日本アニメの正規配信で日本のサブカルファンが集う

 「ビリビリ動画」の最大の特徴と言えるのが、「アニメ(Anime)」「コミック(Comic)」「ゲーム(Game)」「ライトノベル(Novel)」の頭文字を並べた、いわゆる“ACGN”のファンが集まるサイトになっていることだ。「踊ってみた」「作ってみた」「ゲーム実況」「MMD(ミクミクダンス)」といった、「ニコニコ動画」によくあるコンテンツが「ビリビリ動画」でも目につくのには、ACGNに象徴される日本のサブカルチャーへの関心が高いことの表れだろう。

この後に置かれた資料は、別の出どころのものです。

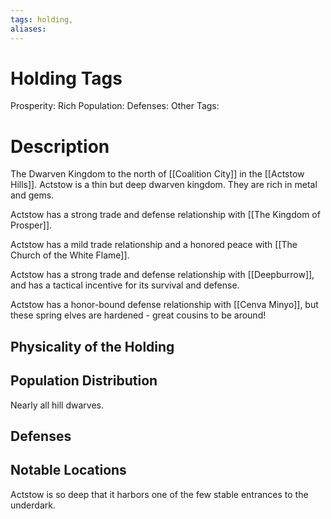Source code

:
 ```yaml
---
tags: holding,
aliases:
---
```


# Holding Tags
Prosperity: Rich
Population:
Defenses:
Other Tags:

# Description

The Dwarven Kingdom to the north of [[Coalition City]] in the [[Actstow Hills]]. Actstow is a thin but deep dwarven kingdom. They are rich in metal and gems.

Actstow has a strong trade and defense relationship with [[The Kingdom of Prosper]].

Actstow has a mild trade relationship and a honored peace with [[The Church of the White Flame]].

Actstow has a strong trade and defense relationship with [[Deepburrow]], and has a tactical incentive for its survival and defense.

Actstow has a honor-bound defense relationship with [[Cenva Minyo]], but these spring elves are hardened - great cousins to be around!

## Physicality of the Holding

## Population Distribution
Nearly all hill dwarves.

## Defenses

## Notable Locations
Actstow is so deep that it harbors one of the few stable entrances to the underdark.
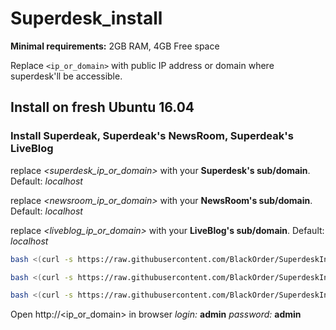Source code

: # Superdesk_install

**Minimal requirements:**
2GB RAM, 4GB Free space

Replace `<ip_or_domain>` with public IP address or domain where superdesk'll be accessible.

## Install on fresh Ubuntu 16.04
### Install **Superdeak**, **Superdeak's NewsRoom**, **Superdeak's LiveBlog**
replace *<superdesk_ip_or_domain>* with your **Superdesk's sub/domain**. Default: *localhost*

replace *<newsroom_ip_or_domain>* with your **NewsRoom's sub/domain**. Default: *localhost*

replace *<liveblog_ip_or_domain>* with your **LiveBlog's sub/domain**. Default: *localhost*


```sh
bash <(curl -s https://raw.githubusercontent.com/BlackOrder/SuperdeskInstall/master/install_superdesk) <superdesk_ip_or_domain>

bash <(curl -s https://raw.githubusercontent.com/BlackOrder/SuperdeskInstall/master/install_newsRoom) <superdesk_ip_or_domain> <newsroom_ip_or_domain>

bash <(curl -s https://raw.githubusercontent.com/BlackOrder/SuperdeskInstall/master/install_liveBlog) <superdesk_ip_or_domain> <liveblog_ip_or_domain>
```

Open http://<ip_or_domain> in browser
*login:* **admin**
*password:* **admin**
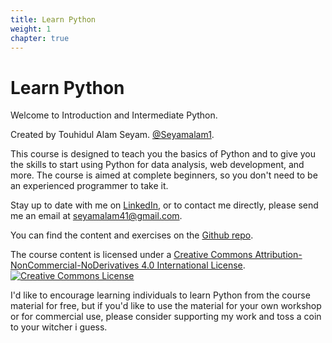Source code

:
 ```yaml
---
title: Learn Python
weight: 1
chapter: true
---
```


# Learn Python

Welcome to Introduction and Intermediate Python.

Created by Touhidul Alam Seyam. <a href="https://twitter.com/Seyamalam1" target="_blank"><i class='fab fa-twitter'></i>@Seyamalam1</a>.

This course is designed to teach you the basics of Python and to give you the skills to start using Python for data analysis, web development, and more. The course is aimed at complete beginners, so you don't need to be an experienced programmer to take it.

Stay up to date with me on <a href="https://www.linkedin.com/in/touhidul-alam-b675b521b/" target="_blank"><i class='fab fa-linkedin'></i> LinkedIn</a>, or to contact me directly, please send me an email at <a href='mailto:seyamalam41@gmail.com'><i class='fa fa-envelope'></i>  seyamalam41@gmail.com</a>.

You can find the content and exercises on the <a href="https://github.com/Seyamalam/Course-Materials"><i class='fab fa-fw fa-github'></i>Github repo</a>.


The course content is licensed under a <a rel="license" href="http://creativecommons.org/licenses/by-nc-nd/4.0/">Creative Commons Attribution-NonCommercial-NoDerivatives 4.0 International License</a>.<a rel="license" href="http://creativecommons.org/licenses/by-nc-nd/4.0/"><img alt="Creative Commons License" style="border-width:0" src="https://i.creativecommons.org/l/by-nc-nd/4.0/88x31.png" /></a>

I'd like to encourage learning individuals to learn Python from the course material for free, but if you'd like to use the material for your own workshop or for commercial use, please consider supporting my work and toss a coin to your witcher i guess.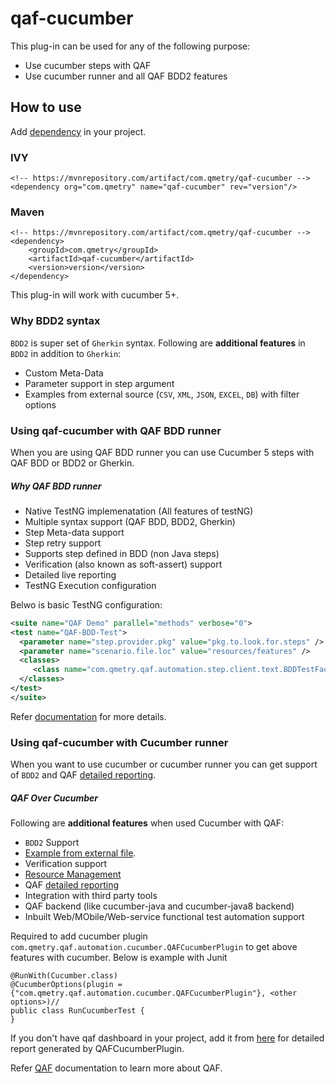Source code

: # qaf-cucumber
This plug-in can be used for any of the following purpose:
 
 * Use cucumber steps with QAF
 * Use cucumber runner and all QAF BDD2 features
 
## How to use
Add [dependency](https://mvnrepository.com/artifact/com.qmetry/qaf-cucumber/2.1.15-beta-2) in your project.
### IVY
```
<!-- https://mvnrepository.com/artifact/com.qmetry/qaf-cucumber -->
<dependency org="com.qmetry" name="qaf-cucumber" rev="version"/>
```
### Maven
```
<!-- https://mvnrepository.com/artifact/com.qmetry/qaf-cucumber -->
<dependency>
    <groupId>com.qmetry</groupId>
    <artifactId>qaf-cucumber</artifactId>
    <version>version</version>
</dependency>
```
 
This plug-in will work with cucumber 5+. 
### Why BDD2 syntax
`BDD2` is super set of `Gherkin` syntax. Following are **additional features** in `BDD2` in addition to `Gherkin`:
 * Custom Meta-Data
 * Parameter support in step argument
 * Examples from external source (`CSV`, `XML`, `JSON`, `EXCEL`, `DB`) with filter options

### Using qaf-cucumber with QAF BDD runner
When you are using QAF BDD runner you can use Cucumber 5 steps with QAF BDD or BDD2 or Gherkin. 

##### Why QAF BDD runner
 * Native TestNG implemenatation (All features of testNG)
 * Multiple syntax support (QAF BDD, BDD2, Gherkin)
 * Step Meta-data support
 * Step retry support
 * Supports step defined in BDD (non Java steps)
 * Verification (also known as soft-assert) support
 * Detailed live reporting
 * TestNG Execution configuration
 
 Belwo is basic TestNG configuration:
 ```xml
 <suite name="QAF Demo" parallel="methods" verbose="0">
 <test name="QAF-BDD-Test">
   <parameter name="step.provider.pkg" value="pkg.to.look.for.steps" />
   <parameter name="scenario.file.loc" value="resources/features" />
   <classes>
      <class name="com.qmetry.qaf.automation.step.client.text.BDDTestFactory2" />
   </classes>
</test>
</suite>
```
 Refer [documentation](https://qmetry.github.io/qaf/latest/bdd-configuration.html) for more details.
 
### Using qaf-cucumber with Cucumber runner
When you want to use cucumber or cucumber runner you can get support of `BDD2` and QAF [detailed reporting](https://qmetry.github.io/qaf/latest/qaf_reporting.html). 

##### QAF Over Cucumber 
 Following are **additional features** when used Cucumber with QAF:
 * `BDD2` Support
 * [Example from external file](https://qmetry.github.io/qaf/latest/bdd2.html#data-driven-scenario).
 * Verification support
 * [Resource Management](https://qmetry.github.io/qaf/latest/managing_resources_for_different_env.html)
 * QAF [detailed reporting](https://qmetry.github.io/qaf/latest/qaf_reporting.html)
 * Integration with third party tools
 * QAF backend (like cucumber-java and cucumber-java8 backend)
 * Inbuilt Web/MObile/Web-service functional test automation support
 
Required to add cucumber plugin `com.qmetry.qaf.automation.cucumber.QAFCucumberPlugin` to get above features with cucumber. Below is example with Junit

```
@RunWith(Cucumber.class)
@CucumberOptions(plugin = {"com.qmetry.qaf.automation.cucumber.QAFCucumberPlugin"}, <other options>)//
public class RunCucumberTest {
}
```
If you don't have qaf dashboard in your project, add it from [here](https://github.com/infostretch/qaf-report) for detailed report generated by QAFCucumberPlugin.

Refer [QAF](https://qmetry.github.io/) documentation to learn more about QAF.
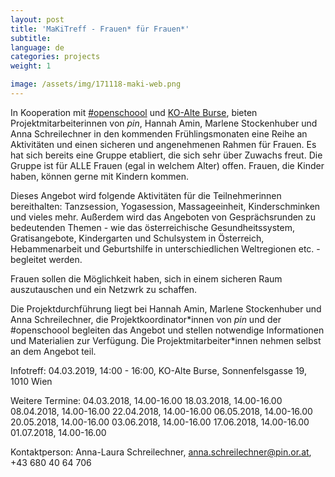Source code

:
 ```yaml
---
layout: post
title: 'MaKiTreff - Frauen* für Frauen*'
subtitle:
language: de
categories: projects
weight: 1

image: /assets/img/171118-maki-web.png
---
```


In Kooperation mit [#openschoool](http://www.openschoool.org) und [KO-Alte Burse](http://www.ko-alteburse.at), bieten Projektmitarbeiterinnen von *pin*, Hannah Amin, Marlene Stockenhuber und Anna Schreilechner in den kommenden Frühlingsmonaten eine Reihe an Aktivitäten und einen sicheren und angenehmenen Rahmen für Frauen. Es hat sich bereits eine Gruppe etabliert, die sich sehr über Zuwachs freut. Die Gruppe ist für ALLE Frauen (egal in welchem Alter) offen. Frauen, die Kinder haben, können gerne mit Kindern kommen.

Dieses Angebot wird folgende Aktivitäten für die Teilnehmerinnen bereithalten: Tanzsession, Yogasession, Massageeinheit, Kinderschminken und vieles mehr. Außerdem wird das Angeboten von Gesprächsrunden zu bedeutenden Themen - wie das österreichische Gesundheitssystem, Gratisangebote, Kindergarten und Schulsystem in Österreich, Hebammenarbeit und Geburtshilfe in unterschiedlichen Weltregionen etc. - begleitet werden.

Frauen sollen die Möglichkeit haben, sich in einem sicheren Raum auszutauschen und ein Netzwrk zu schaffen. 

Die Projektdurchführung liegt bei Hannah Amin, Marlene Stockenhuber und Anna Schreilechner, die Projektkoordinator\*innen von *pin* und der #openschoool begleiten das Angebot und stellen notwendige Informationen und Materialien zur Verfügung. Die Projektmitarbeiter\*innen nehmen selbst an dem Angebot teil. 

Infotreff: 04.03.2019, 14:00 - 16:00, KO-Alte Burse, Sonnenfelsgasse 19, 1010 Wien 

Weitere Termine: 
04.03.2018, 14.00-16.00
18.03.2018, 14.00-16.00
08.04.2018, 14.00-16.00
22.04.2018, 14.00-16.00
06.05.2018, 14.00-16.00
20.05.2018, 14.00-16.00
03.06.2018, 14.00-16.00
17.06.2018, 14.00-16.00
01.07.2018, 14.00-16.00

Kontaktperson: Anna-Laura Schreilechner, anna.schreilechner@pin.or.at, +43 680 40 64 706 
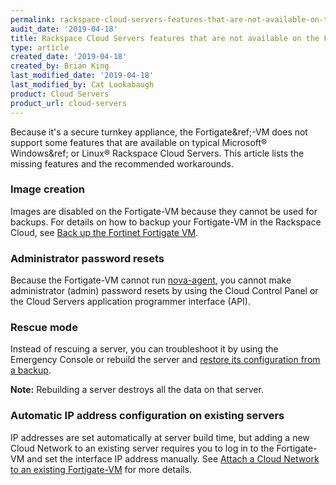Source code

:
 ```yaml
---
permalink: rackspace-cloud-servers-features-that-are-not-available-on-the-fortigate-vm/
audit_date: '2019-04-18'
title: Rackspace Cloud Servers features that are not available on the Fortigate-VM
type: article
created_date: '2019-04-18'
created_by: Brian King
last_modified_date: '2019-04-18'
last_modified_by: Cat Lookabaugh
product: Cloud Servers
product_url: cloud-servers
---
```


Because it's a secure turnkey appliance, the Fortigate&ref;-VM does not support
some features that are available on typical Microsoft&reg; Windows&ref; or Linux&reg;
Rackspace Cloud Servers. This article lists the missing features and the recommended
workarounds.

### Image creation

Images are disabled on the Fortigate-VM because they cannot be used for backups.
For details on how to backup your Fortigate-VM in the Rackspace Cloud, see
[Back up the Fortinet Fortigate VM](https://support.rackspace.com/support/how-to/back-up-the-fortinet-fortigate-vm/).

### Administrator password resets

Because the Fortigate-VM cannot run
[nova-agent](https://developer.rackspace.com/docs/user-guides/infrastructure/cloud-config/compute/cloud-servers-product-concepts/nova-agent/),
you cannot make administrator (admin) password resets by using the Cloud Control Panel
or the Cloud Servers application programmer interface (API).

### Rescue mode

Instead of rescuing a server, you can troubleshoot it by using the Emergency
Console or rebuild the server and
[restore its configuration from a backup](https://help.fortinet.com/fos50hlp/52data/Content/FortiOS/fortigate-system-administration-52/Firmware/Restoringconfiguration.htm).

**Note:** Rebuilding a server destroys all the data on that server.

### Automatic IP address configuration on existing servers

IP addresses are set automatically at server build time, but adding a new Cloud
Network to an existing server requires you to log in to the Fortigate-VM and set
the interface IP address manually. See
[Attach a Cloud Network to an existing Fortigate-VM](https://support.rackspace.com/support/how-to/attach-a-cloud-network-to-an-existing-fortigate-vm/)
for more details.
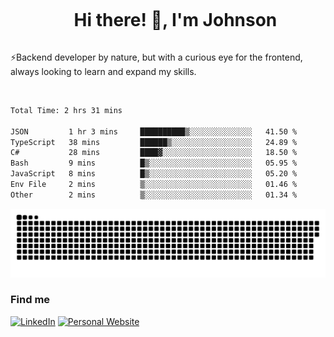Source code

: <div id="user-content-toc">
  <ul align="center">
    <summary><h1 style="display: inline-block">Hi there! 👋, I'm Johnson</h1></summary>
  </ul>
</div>

⚡Backend developer by nature, but with a curious eye for the frontend, always looking to learn and expand my skills.

<br>


<!--START_SECTION:waka-->

```txt
Total Time: 2 hrs 31 mins

JSON         1 hr 3 mins     ██████████▒░░░░░░░░░░░░░░   41.50 %
TypeScript   38 mins         ██████▒░░░░░░░░░░░░░░░░░░   24.89 %
C#           28 mins         ████▓░░░░░░░░░░░░░░░░░░░░   18.50 %
Bash         9 mins          █▒░░░░░░░░░░░░░░░░░░░░░░░   05.95 %
JavaScript   8 mins          █▒░░░░░░░░░░░░░░░░░░░░░░░   05.20 %
Env File     2 mins          ▒░░░░░░░░░░░░░░░░░░░░░░░░   01.46 %
Other        2 mins          ▒░░░░░░░░░░░░░░░░░░░░░░░░   01.34 %
```

<!--END_SECTION:waka-->

<picture>
  <source  srcset="https://github.com/joshwambere/joshwambere/blob/output/github-contribution-grid-snake-dark.svg?palette=github-dark">
  <source  srcset="https://github.com/joshwambere/joshwambere/blob/output/github-contribution-grid-snake.svg">
  <img alt="github contribution grid snake animation" src="https://github.com/joshwambere/joshwambere/blob/output/github-contribution-grid-snake.svg">
</picture>

### Find me
<a href="https://www.linkedin.com/in/dusabe-johnson" target="_blank"><img src="https://img.shields.io/badge/LinkedIn-%230077B5.svg?&style=flat&logo=linkedin&logoColor=white" alt="LinkedIn"></a>
‎‎ [![Personal Website](https://img.shields.io/badge/visit-Johnsonis.me-blue)](https://johnsonis.me/)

 中国の若者の間で日本アニメの人気が高いのは日本でもよく知られているが、それは“三大民工漫画”とやゆされる「ONE PIECE(ワンピース)」「NARUTO-ナルト」「BLEACH(ブリーチ)」あたりを大手動画共有サイトで視聴している人たちの話だ。「民工漫画」とは、農村部出身の期間工たちでも知っている定番中の定番アニメという意味。「ビリビリ動画」に手を伸ばすユーザーは、民工漫画では飽き足りない熱心な日本のサブカルファンなのだ。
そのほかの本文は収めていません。